Required action ▸
Copy the records below verbatim, from the first line through the line containing "[problem:CodeForces-1329B] bitmasks combinatorics", inclusive, and output nothing else.

Given information ▸
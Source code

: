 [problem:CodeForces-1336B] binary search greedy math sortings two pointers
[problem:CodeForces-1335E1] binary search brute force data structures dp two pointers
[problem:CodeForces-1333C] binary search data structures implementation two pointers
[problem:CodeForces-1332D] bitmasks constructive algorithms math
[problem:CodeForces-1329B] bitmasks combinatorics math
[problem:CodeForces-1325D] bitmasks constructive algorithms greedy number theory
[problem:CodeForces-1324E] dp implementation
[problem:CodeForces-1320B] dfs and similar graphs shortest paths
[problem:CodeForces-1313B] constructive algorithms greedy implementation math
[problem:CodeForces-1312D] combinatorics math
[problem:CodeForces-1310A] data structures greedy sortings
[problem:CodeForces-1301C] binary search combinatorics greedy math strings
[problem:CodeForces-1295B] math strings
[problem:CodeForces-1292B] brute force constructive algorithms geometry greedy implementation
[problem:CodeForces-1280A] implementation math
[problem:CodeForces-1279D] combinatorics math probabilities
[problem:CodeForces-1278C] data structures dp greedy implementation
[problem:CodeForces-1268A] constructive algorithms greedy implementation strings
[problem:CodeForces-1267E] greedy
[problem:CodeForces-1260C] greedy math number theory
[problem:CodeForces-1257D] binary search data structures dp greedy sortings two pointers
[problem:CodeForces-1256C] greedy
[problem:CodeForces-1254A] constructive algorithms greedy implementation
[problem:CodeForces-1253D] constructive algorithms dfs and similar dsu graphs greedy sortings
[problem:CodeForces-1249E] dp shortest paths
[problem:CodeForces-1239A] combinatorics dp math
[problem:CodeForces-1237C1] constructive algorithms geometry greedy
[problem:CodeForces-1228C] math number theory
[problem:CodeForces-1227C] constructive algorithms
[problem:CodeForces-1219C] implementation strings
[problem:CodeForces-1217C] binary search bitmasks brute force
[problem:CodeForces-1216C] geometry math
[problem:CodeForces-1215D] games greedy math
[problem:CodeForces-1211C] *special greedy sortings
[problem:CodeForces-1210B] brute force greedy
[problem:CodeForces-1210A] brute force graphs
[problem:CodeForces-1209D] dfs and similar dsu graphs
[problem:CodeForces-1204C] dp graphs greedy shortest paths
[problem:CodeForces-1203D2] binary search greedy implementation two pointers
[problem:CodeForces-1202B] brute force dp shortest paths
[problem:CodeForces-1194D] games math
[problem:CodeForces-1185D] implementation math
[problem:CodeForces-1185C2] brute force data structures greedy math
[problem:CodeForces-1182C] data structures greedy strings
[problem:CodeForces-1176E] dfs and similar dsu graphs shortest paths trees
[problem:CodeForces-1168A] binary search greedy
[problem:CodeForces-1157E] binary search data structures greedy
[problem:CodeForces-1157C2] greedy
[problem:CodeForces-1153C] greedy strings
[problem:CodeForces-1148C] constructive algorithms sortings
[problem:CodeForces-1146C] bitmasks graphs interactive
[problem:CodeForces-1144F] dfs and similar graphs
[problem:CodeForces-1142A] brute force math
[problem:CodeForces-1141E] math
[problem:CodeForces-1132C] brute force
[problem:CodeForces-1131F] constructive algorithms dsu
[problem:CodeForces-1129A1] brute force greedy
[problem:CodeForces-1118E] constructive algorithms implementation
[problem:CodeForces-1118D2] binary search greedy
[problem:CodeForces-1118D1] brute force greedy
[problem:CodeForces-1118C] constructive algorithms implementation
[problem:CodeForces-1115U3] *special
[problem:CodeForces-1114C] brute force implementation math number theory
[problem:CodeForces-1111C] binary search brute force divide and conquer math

Written answer ▸
Source code

: [problem:CodeForces-1336B] binary search greedy math sortings two pointers
[problem:CodeForces-1335E1] binary search brute force data structures dp two pointers
[problem:CodeForces-1333C] binary search data structures implementation two pointers
[problem:CodeForces-1332D] bitmasks constructive algorithms math
[problem:CodeForces-1329B] bitmasks combinatorics math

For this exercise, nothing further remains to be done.